• **Directions**
Your answer must be the records below, printed exactly.

• **Source material**
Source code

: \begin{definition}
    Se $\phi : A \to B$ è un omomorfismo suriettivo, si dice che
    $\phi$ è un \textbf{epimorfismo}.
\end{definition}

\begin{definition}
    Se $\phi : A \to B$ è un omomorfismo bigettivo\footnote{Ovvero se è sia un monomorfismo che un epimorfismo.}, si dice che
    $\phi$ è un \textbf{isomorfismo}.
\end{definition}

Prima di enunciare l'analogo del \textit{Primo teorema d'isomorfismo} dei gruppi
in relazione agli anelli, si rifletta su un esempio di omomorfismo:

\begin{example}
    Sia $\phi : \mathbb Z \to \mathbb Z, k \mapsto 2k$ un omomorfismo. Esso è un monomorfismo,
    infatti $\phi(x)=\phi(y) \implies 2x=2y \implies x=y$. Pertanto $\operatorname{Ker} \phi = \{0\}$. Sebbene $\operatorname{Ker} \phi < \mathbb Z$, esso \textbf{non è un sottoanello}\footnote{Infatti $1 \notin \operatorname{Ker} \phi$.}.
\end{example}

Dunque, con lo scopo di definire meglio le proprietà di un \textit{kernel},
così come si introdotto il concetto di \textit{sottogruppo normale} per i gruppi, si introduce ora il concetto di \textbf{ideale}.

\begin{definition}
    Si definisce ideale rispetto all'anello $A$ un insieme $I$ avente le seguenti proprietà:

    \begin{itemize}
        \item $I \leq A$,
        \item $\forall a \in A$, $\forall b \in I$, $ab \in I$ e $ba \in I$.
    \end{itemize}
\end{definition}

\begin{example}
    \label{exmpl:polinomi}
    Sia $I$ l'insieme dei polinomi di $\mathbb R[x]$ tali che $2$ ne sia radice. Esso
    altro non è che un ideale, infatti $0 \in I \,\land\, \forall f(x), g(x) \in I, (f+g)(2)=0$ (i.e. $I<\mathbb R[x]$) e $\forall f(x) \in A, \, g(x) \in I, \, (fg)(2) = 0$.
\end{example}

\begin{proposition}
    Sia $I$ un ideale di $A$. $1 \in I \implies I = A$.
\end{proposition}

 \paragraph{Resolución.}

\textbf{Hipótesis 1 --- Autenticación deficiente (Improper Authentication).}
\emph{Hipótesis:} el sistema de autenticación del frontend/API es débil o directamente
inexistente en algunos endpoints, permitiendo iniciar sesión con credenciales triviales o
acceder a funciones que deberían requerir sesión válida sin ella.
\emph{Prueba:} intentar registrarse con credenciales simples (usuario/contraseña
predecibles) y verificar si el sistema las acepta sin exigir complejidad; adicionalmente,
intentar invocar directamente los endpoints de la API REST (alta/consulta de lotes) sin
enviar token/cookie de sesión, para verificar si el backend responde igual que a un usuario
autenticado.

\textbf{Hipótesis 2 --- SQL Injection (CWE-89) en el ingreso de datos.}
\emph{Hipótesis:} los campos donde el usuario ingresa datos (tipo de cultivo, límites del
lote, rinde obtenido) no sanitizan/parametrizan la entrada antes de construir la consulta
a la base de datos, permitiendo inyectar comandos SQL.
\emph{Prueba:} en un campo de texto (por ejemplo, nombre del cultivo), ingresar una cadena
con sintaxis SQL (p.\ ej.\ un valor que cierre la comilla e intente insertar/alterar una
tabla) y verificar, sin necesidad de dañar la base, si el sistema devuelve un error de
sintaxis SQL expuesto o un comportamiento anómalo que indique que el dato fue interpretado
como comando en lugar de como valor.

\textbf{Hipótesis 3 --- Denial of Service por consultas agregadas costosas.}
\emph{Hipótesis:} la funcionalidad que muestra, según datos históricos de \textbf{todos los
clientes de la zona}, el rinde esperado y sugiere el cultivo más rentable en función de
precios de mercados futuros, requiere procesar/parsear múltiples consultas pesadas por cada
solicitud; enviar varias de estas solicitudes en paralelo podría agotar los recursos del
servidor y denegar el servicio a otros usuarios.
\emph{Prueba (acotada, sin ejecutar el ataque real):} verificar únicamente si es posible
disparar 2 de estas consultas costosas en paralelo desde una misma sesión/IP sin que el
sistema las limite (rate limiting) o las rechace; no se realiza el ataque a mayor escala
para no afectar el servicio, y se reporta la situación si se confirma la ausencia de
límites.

• **Solution to this exercise**
Source code

: \begin{definition}
    Se $\phi : A \to B$ è un omomorfismo suriettivo, si dice che
    $\phi$ è un \textbf{epimorfismo}.
\end{definition}

\begin{definition}
    Se $\phi : A \to B$ è un omomorfismo bigettivo\footnote{Ovvero se è sia un monomorfismo che un epimorfismo.}, si dice che
    $\phi$ è un \textbf{isomorfismo}.
\end{definition}

Prima di enunciare l'analogo del \textit{Primo teorema d'isomorfismo} dei gruppi
in relazione agli anelli, si rifletta su un esempio di omomorfismo:

\begin{example}
    Sia $\phi : \mathbb Z \to \mathbb Z, k \mapsto 2k$ un omomorfismo. Esso è un monomorfismo,
    infatti $\phi(x)=\phi(y) \implies 2x=2y \implies x=y$. Pertanto $\operatorname{Ker} \phi = \{0\}$. Sebbene $\operatorname{Ker} \phi < \mathbb Z$, esso \textbf{non è un sottoanello}\footnote{Infatti $1 \notin \operatorname{Ker} \phi$.}.
\end{example}

Dunque, con lo scopo di definire meglio le proprietà di un \textit{kernel},
così come si introdotto il concetto di \textit{sottogruppo normale} per i gruppi, si introduce ora il concetto di \textbf{ideale}.

\begin{definition}
    Si definisce ideale rispetto all'anello $A$ un insieme $I$ avente le seguenti proprietà:

    \begin{itemize}
        \item $I \leq A$,
        \item $\forall a \in A$, $\forall b \in I$, $ab \in I$ e $ba \in I$.
    \end{itemize}
\end{definition}

\begin{example}
    \label{exmpl:polinomi}
    Sia $I$ l'insieme dei polinomi di $\mathbb R[x]$ tali che $2$ ne sia radice. Esso
    altro non è che un ideale, infatti $0 \in I \,\land\, \forall f(x), g(x) \in I, (f+g)(2)=0$ (i.e. $I<\mathbb R[x]$) e $\forall f(x) \in A, \, g(x) \in I, \, (fg)(2) = 0$.
\end{example}

\begin{proposition}
    Sia $I$ un ideale di $A$. $1 \in I \implies I = A$.
\end{proposition}

 \paragraph{Resolución.}

\textbf{Hipótesis 1 --- Autenticación deficiente (Improper Authentication).}
\emph{Hipótesis:} el sistema de autenticación del frontend/API es débil o directamente
inexistente en algunos endpoints, permitiendo iniciar sesión con credenciales triviales o
acceder a funciones que deberían requerir sesión válida sin ella.
\emph{Prueba:} intentar registrarse con credenciales simples (usuario/contraseña
predecibles) y verificar si el sistema las acepta sin exigir complejidad; adicionalmente,
intentar invocar directamente los endpoints de la API REST (alta/consulta de lotes) sin
enviar token/cookie de sesión, para verificar si el backend responde igual que a un usuario
autenticado.

\textbf{Hipótesis 2 --- SQL Injection (CWE-89) en el ingreso de datos.}
\emph{Hipótesis:} los campos donde el usuario ingresa datos (tipo de cultivo, límites del
lote, rinde obtenido) no sanitizan/parametrizan la entrada antes de construir la consulta
a la base de datos, permitiendo inyectar comandos SQL.
\emph{Prueba:} en un campo de texto (por ejemplo, nombre del cultivo), ingresar una cadena
con sintaxis SQL (p.\ ej.\ un valor que cierre la comilla e intente insertar/alterar una
tabla) y verificar, sin necesidad de dañar la base, si el sistema devuelve un error de
sintaxis SQL expuesto o un comportamiento anómalo que indique que el dato fue interpretado
como comando en lugar de como valor.

\textbf{Hipótesis 3 --- Denial of Service por consultas agregadas costosas.}
\emph{Hipótesis:} la funcionalidad que muestra, según datos históricos de \textbf{todos los
clientes de la zona}, el rinde esperado y sugiere el cultivo más rentable en función de
precios de mercados futuros, requiere procesar/parsear múltiples consultas pesadas por cada
solicitud; enviar varias de estas solicitudes en paralelo podría agotar los recursos del
servidor y denegar el servicio a otros usuarios.
\emph{Prueba (acotada, sin ejecutar el ataque real):} verificar únicamente si es posible
disparar 2 de estas consultas costosas en paralelo desde una misma sesión/IP sin que el
sistema las limite (rate limiting) o las rechace; no se realiza el ataque a mayor escala
para no afectar el servicio, y se reporta la situación si se confirma la ausencia de
límites.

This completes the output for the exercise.